Writing Your Own Invariant
The shipped invariants are starting points. As you formalize what "broken" means for your protocol, add invariants that name those properties. Three patterns cover most of what's worth checking:
1. Cumulative-counter invariants
Pattern: op = "==", value = 0 against a counter that should never increment in a healthy run. Cheap, blunt, and effective. Whenever your program has a "this counter only moves when something bad happens" field — bad debt, slashed amount, socialized loss, hedge loss, liquidation count — add one.
[[invariants]]
name = "no_bad_debt"
field = "pool.bad_debt"
op = "=="
value = 0Scenarios then declare a shock that should increment it. Passing means the shock didn't fire it; failing names the tick. The lending whale-shock case study is exactly this pattern.
2. Bound invariants
Pattern: op = "<=" or ">=" against a hard cap your program enforces in pre-trade checks. Catches monotonicity escapes — places where the cap was logically supposed to hold but didn't under stress.
[[invariants]]
name = "max_leverage_respected"
field = "position.leverage_bps"
op = "<="
value = 100000Useful targets: fee bps, leverage caps, exchange-rate ceilings, share-supply caps, max position size, max LTV.

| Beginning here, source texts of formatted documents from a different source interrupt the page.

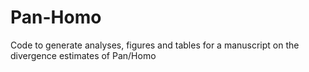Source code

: # Pan-Homo
 Code to generate analyses, figures and tables for a manuscript on the divergence estimates of Pan/Homo
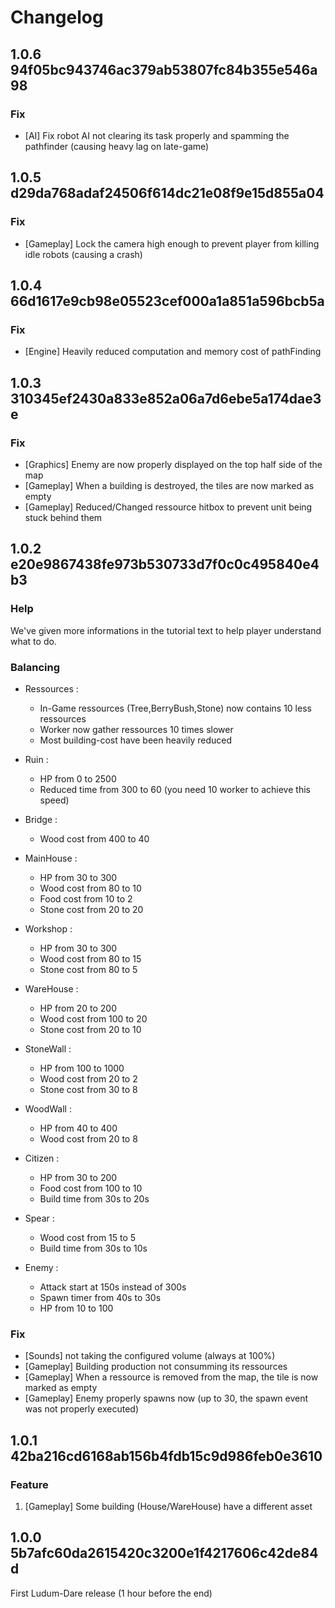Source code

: # Changelog

## 1.0.6 94f05bc943746ac379ab53807fc84b355e546a98

### Fix

* [AI] Fix robot AI not clearing its task properly and spamming the pathfinder (causing heavy lag on late-game)

## 1.0.5 d29da768adaf24506f614dc21e08f9e15d855a04

### Fix

* [Gameplay] Lock the camera high enough to prevent player from killing idle robots (causing a crash)

## 1.0.4 66d1617e9cb98e05523cef000a1a851a596bcb5a

### Fix

* [Engine] Heavily reduced computation and memory cost of pathFinding

## 1.0.3 310345ef2430a833e852a06a7d6ebe5a174dae3e

### Fix

* [Graphics] Enemy are now properly displayed on the top half side of the map
* [Gameplay] When a building is destroyed, the tiles are now marked as empty
* [Gameplay] Reduced/Changed ressource hitbox to prevent unit being stuck behind them

## 1.0.2 e20e9867438fe973b530733d7f0c0c495840e4b3

### Help

We've given more informations in the tutorial text to help player understand what to do.

### Balancing

* Ressources :
  * In-Game ressources (Tree,BerryBush,Stone) now contains 10 less ressources
  * Worker now gather ressources 10 times slower
  * Most building-cost have been heavily reduced

* Ruin :
  * HP from 0 to 2500
  * Reduced time from 300 to 60 (you need 10 worker to achieve this speed)
* Bridge :
  * Wood cost from 400 to 40
* MainHouse :
  * HP from 30 to 300
  * Wood cost from 80 to 10
  * Food cost from 10 to 2
  * Stone cost from 20 to 20
* Workshop :
  * HP from 30 to 300
  * Wood cost from 80 to 15
  * Stone cost from 80 to 5
* WareHouse :
  * HP from 20 to 200
  * Wood cost from 100 to 20
  * Stone cost from 20 to 10
* StoneWall :
  * HP from 100 to 1000
  * Wood cost from 20 to 2
  * Stone cost from 30 to 8
* WoodWall :
  * HP from 40 to 400
  * Wood cost from 20 to 8
* Citizen :
  * HP from 30 to 200
  * Food cost from 100 to 10
  * Build time from 30s to 20s
* Spear :
  * Wood cost from 15 to 5
  * Build time from 30s to 10s
* Enemy :
  * Attack start at 150s instead of 300s
  * Spawn timer from 40s to 30s
  * HP from 10 to 100

### Fix

* [Sounds] not taking the configured volume (always at 100%)
* [Gameplay] Building production not consumming its ressources
* [Gameplay] When a ressource is removed from the map, the tile is now marked as empty
* [Gameplay] Enemy properly spawns now (up to 30, the spawn event was not properly executed)

## 1.0.1 42ba216cd6168ab156b4fdb15c9d986feb0e3610

### Feature

1. [Gameplay] Some building (House/WareHouse) have a different asset

## 1.0.0 5b7afc60da2615420c3200e1f4217606c42de84d

First Ludum-Dare release (1 hour before the end)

3. Semantic relational invariants
For adapters with a versioned [semantics] block, prefer [[semantics.invariants]] with expr when the property is economic rather than a raw counter or bound. The typed surface lets one invariant express a relation that would need three or four raw field comparisons. Shipped fixtures cover lending.v1, perps-margin.v1, amm.v1, lst.v1, and stablecoin.v1.
[[semantics.invariants]]
name = "bad_debt_bound"
expr = "debt_value <= collateral_value"
severity = "warn"
description = "Position debt must not exceed collateral value"The expression is evaluated against the per-position derived values declared in [semantics.derived]. Use collection.<name> to summarize across the whole population (the engine ships collection.worst_health_factor, etc.).
Picking values that don't trigger spuriously
Two common mistakes when authoring bounds:
- Floor too tight. If a healthy program briefly touches the bound under normal load (e.g. health factor at exactly 1.0 right after a price update), the invariant will fire on a clean run. Sweep the boundary first; pick a value below the lowest healthy observation.
- Wrong scope. A position-level field (
position.debt) and a pool-level field (pool.bad_debt) read different things. Cumulative-counter invariants almost always want pool-level; relational invariants almost always want position-level (or collection-level). Check what your[state_mapping]actually exposes.
Validate before running
riptide lint <program> flags invariant fields that don't exist as observations. For adapter-only programs, riptide adapt --adapter .riptide/adapters/<program>.toml smoke-tests the adapter end-to-end. For harnessed programs, use a one-seed riptide run --harness .riptide/harness smoke so the invariant is checked against real setup state before activating it in CI.